The MQ-9s will operate under the 31st Expeditionary Operations Group, Detachment 1, until the squadron is fully operational, the statement said.
The units are subordinate to the 31st Fighter Wing at Aviano Air Base in Italy.
The Reapers will boost surveillance and reconnaissance capabilities in the Black Sea region, where the U.S. has regularly accused Russia of dangerous intercepts of aircraft, and other incidents have caused tensions to flare.
In 2008, Russia fought a brief war in the region with the Republic of Georgia, and still has troops in that country’s breakaway regions of South Ossetia and Abkhazia. In 2018, Russia opened fire on Ukrainian vessels in the Black Sea’s Kerch Strait and took Ukrainian sailors captive.
In addition to surveillance missions, the MQ-9s will “fly freedom of maneuver missions and integrate with joint and coalition forces in the region,” USAFE said.
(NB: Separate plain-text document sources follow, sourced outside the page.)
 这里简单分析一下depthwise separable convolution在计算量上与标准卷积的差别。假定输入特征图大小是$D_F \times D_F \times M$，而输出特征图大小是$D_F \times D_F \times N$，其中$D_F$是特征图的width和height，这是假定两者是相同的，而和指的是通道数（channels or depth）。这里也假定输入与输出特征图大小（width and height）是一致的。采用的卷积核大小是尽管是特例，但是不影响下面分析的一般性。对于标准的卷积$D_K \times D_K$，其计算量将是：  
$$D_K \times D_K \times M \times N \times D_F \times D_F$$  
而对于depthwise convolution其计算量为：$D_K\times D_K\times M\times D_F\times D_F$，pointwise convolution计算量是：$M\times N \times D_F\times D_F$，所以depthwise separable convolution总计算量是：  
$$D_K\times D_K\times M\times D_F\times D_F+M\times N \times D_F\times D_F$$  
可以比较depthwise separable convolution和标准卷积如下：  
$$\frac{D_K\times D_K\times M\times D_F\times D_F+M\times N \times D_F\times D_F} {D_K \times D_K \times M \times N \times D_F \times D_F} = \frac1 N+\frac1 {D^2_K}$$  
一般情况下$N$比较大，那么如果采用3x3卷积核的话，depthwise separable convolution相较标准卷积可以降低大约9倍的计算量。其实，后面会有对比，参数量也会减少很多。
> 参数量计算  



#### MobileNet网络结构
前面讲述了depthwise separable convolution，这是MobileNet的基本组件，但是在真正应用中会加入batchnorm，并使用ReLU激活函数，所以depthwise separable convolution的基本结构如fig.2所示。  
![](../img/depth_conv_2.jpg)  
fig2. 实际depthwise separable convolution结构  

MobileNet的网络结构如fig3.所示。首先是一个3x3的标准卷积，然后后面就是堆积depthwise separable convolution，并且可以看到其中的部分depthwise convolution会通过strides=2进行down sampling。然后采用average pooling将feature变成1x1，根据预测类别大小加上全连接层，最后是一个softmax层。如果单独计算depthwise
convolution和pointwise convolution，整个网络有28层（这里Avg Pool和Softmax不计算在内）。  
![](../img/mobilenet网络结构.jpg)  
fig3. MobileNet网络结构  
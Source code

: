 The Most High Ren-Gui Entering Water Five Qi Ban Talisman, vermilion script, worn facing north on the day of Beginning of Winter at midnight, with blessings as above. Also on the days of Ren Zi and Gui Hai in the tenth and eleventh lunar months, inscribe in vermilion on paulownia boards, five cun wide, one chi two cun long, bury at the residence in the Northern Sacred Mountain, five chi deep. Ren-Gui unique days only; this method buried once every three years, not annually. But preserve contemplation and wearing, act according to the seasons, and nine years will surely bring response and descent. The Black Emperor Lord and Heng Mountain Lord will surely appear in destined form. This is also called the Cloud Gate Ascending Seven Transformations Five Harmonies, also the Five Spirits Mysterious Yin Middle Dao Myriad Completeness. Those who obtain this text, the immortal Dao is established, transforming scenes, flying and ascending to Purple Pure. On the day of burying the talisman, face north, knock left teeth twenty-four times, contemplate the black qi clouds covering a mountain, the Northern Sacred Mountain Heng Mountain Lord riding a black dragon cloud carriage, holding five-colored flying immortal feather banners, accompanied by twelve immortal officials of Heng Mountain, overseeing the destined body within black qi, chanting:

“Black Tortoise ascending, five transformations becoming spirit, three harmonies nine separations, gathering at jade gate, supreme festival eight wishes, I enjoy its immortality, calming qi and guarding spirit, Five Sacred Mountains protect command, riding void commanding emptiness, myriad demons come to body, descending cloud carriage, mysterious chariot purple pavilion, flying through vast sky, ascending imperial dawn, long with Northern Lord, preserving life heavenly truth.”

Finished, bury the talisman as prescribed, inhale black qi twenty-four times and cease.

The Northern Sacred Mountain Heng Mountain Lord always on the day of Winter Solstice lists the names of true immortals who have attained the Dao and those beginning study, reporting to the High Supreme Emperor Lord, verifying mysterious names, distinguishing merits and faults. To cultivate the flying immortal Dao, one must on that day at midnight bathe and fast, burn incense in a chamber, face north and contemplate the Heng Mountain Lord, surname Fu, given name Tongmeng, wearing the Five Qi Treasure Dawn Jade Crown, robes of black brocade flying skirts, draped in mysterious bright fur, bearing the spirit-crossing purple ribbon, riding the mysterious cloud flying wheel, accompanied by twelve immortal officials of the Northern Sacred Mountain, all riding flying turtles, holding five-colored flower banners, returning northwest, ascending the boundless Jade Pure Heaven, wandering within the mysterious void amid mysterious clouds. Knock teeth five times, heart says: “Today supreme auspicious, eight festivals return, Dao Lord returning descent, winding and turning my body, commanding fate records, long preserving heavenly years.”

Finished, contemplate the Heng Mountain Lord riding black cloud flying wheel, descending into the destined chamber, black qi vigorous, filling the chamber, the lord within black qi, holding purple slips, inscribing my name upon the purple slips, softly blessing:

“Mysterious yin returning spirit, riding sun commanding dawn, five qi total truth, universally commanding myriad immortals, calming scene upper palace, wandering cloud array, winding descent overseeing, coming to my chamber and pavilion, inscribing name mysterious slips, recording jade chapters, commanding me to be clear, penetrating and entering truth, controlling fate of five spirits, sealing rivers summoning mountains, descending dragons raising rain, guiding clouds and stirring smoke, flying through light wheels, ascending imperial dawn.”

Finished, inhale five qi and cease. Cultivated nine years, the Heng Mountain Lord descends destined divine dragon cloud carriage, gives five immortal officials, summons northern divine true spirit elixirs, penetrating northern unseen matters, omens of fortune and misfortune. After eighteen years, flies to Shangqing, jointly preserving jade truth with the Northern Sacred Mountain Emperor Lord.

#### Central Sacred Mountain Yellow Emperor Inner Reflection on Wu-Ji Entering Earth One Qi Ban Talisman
Former Defense secretary Mark Esper in August said he envisioned a larger force in Romania and that more deployments there were likely. Last year, USAFE sent MQ-9 Reaper drones based in Poland on a temporary rotation to the Turzii site. Air Force fighter jets also have made rotations to Campia Turzii.
The Pentagon has spent millions of dollars in recent years to upgrade the Cold War-era base in central Romania and enable larger missions, and the National Defense Authorization Act for 2021 includes $130.5 million to renovate Campia Turzii, in what would be the biggest overseas military construction project under the Pentagon’s European Deterrence Initiative.
That initiative was launched shortly after Russia invaded Ukraine’s Crimea region and instigated conflict eastern Ukraine in 2014, to reassure allies of a continued U.S. commitment to their security.
The funds are intended for upgrades including dangerous cargo landing pads, more parking aprons for tactical fighter aircraft rotations, fuel storage and a depot to support a deployable air base system.